Unfortunately, ensuring that the enforcement costs only fall on the defaulting leaseholder is not always be possible to fully achieve. A strategy is to try to get into the position to either forfeit the lease, or at least to serve a section 146 notice as soon as possible after it becomes clear that the leaseholder is, without good reason, refusing to pay.

In order to forfeit a lease for the non-payment of service charges (unless the lease reserves the service charge as rent or additional rent), a notice under section 146 of the Law of Property Act 1925 (the LPA) must first be served on the tenant.
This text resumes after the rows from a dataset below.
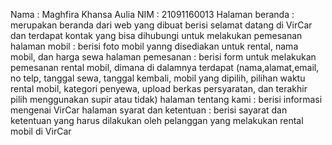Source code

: Nama : Maghfira Khansa Aulia
NIM : 21091160013
Halaman beranda : merupakan beranda dari web yang dibuat berisi selamat datang di VirCar dan terdapat kontak yang bisa dihubungi untuk melakukan pemesanan
halaman mobil : berisi foto mobil yanng disediakan untuk rental, nama mobil, dan harga sewa
halaman pemesanan : berisi form untuk melakukan pemesanan rental mobil, dimana di dalamnya terdapat (nama,alamat,email, no telp, tanggal sewa, tanggal kembali, mobil yang dipilih, pilihan waktu rental mobil, kategori penyewa, upload berkas persyaratan, dan terakhir pilih menggunakan supir atau tidak)
halaman tentang kami : berisi informasi mengenai VirCar
halaman syarat dan ketentuan : berisi sayarat dan ketentuan yang harus dilakukan oleh pelanggan yang melakukan rental mobil di VirCar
Section 146(3) of the LPA imposes an obligation on the leaseholder to pay the “reasonable costs and expenses properly incurred by the lessor in the employment of a solicitor and surveyor or valuer or otherwise in reference to any breach giving rise to the right of re-entry or forfeiture”. Hence, the earlier the landlord can get to the stage of validly serving a section 146 notice (and if need be taking the ultimate step of forfeiting the lease) the better in terms of maximising the costs that can be recovered from the defaulting leaseholder.

However, there are hoops to be negotiated. Section 168 of the Commonhold and Leasehold Reform Act (the 2002 Act) imposes various statutory pre-conditions to serving a section 146 notice:

• the complained of breach has been finally determined by the LVT; or • the tenant has admitted the breach; or • the breach has been the subject of a determination by a court, or an arbitral tribunal in proceedings pursuant to a post dispute arbitration agreement.

In cases, where the lease reserves the service charge as rent and provides that it is recoverable as if rent, there is no need to serve a section 146 notice as a precursor to forfeiture proceedings in the event of non-payment. However, such service charges nevertheless fall within the statutory definition of “service charges” (section 18(1) of the L & T Act 1985) and are therefore subject to statutory protection. Consequently, forfeiture of the lease for non-payment of service charges reserved as rent is subject to the restrictions on forfeiture that are imposed by section 81 of the Housing Act 1996. These largely mirror the requirements of section 168 of the 2002 Act.

Case Study: Pullman Court, London

The difficulties can be illustrated by the recent LVT decision in Pullman Court (Claim No. LON/00AY/ LSC/2008/0354: decision dated 16th April 2009). PC is a block of approximately 200 flats. It has a RMC. The RMC had been badly let down by its former managing agents.

A very small minority of leaseholders, whose number included members of the previous board of the RMC (who had appointed these former managing agents) were in significant service charge arrears. However, most leaseholders were up-to-date with their service charge payments.

County Court proceedings were brought against the leaseholder (R) who owed the most, including undisputed elements of the service charge, such as the costs of insuring. The County Court entered judgment against R for the unpaid insurance and transferred the balance of the claim to the LVT.

A small number of leaseholders joined the proceedings before the LVT and, essentially, adopted R’s case. The final hearing before the LVT extended over six days, required expert evidence and resulted in the RMC incurring considerable legal costs.

Largely by reason of the action (or inaction) of the former managing agents, in failing, without good reason, to ensure compliance with the service charge consultation procedure, the LVT held that some elements of the arrears were irrecoverable. However, the balance of the arrears was determined by the LVT to be properly due and payable.

The LVT’s determination was endorsed by the County Court on application to the County Court (which was opposed by R, who had costs awarded against him). Consequently, in the event of continued non-payment by R all of the means of enforcing County Court judgement debts, including forfeiture, remain open to the RMC company. Similarly, it is now open to the RMC to serve section 146 notices and, if need be, to forfeiture the leases should the arrears and costs not be paid.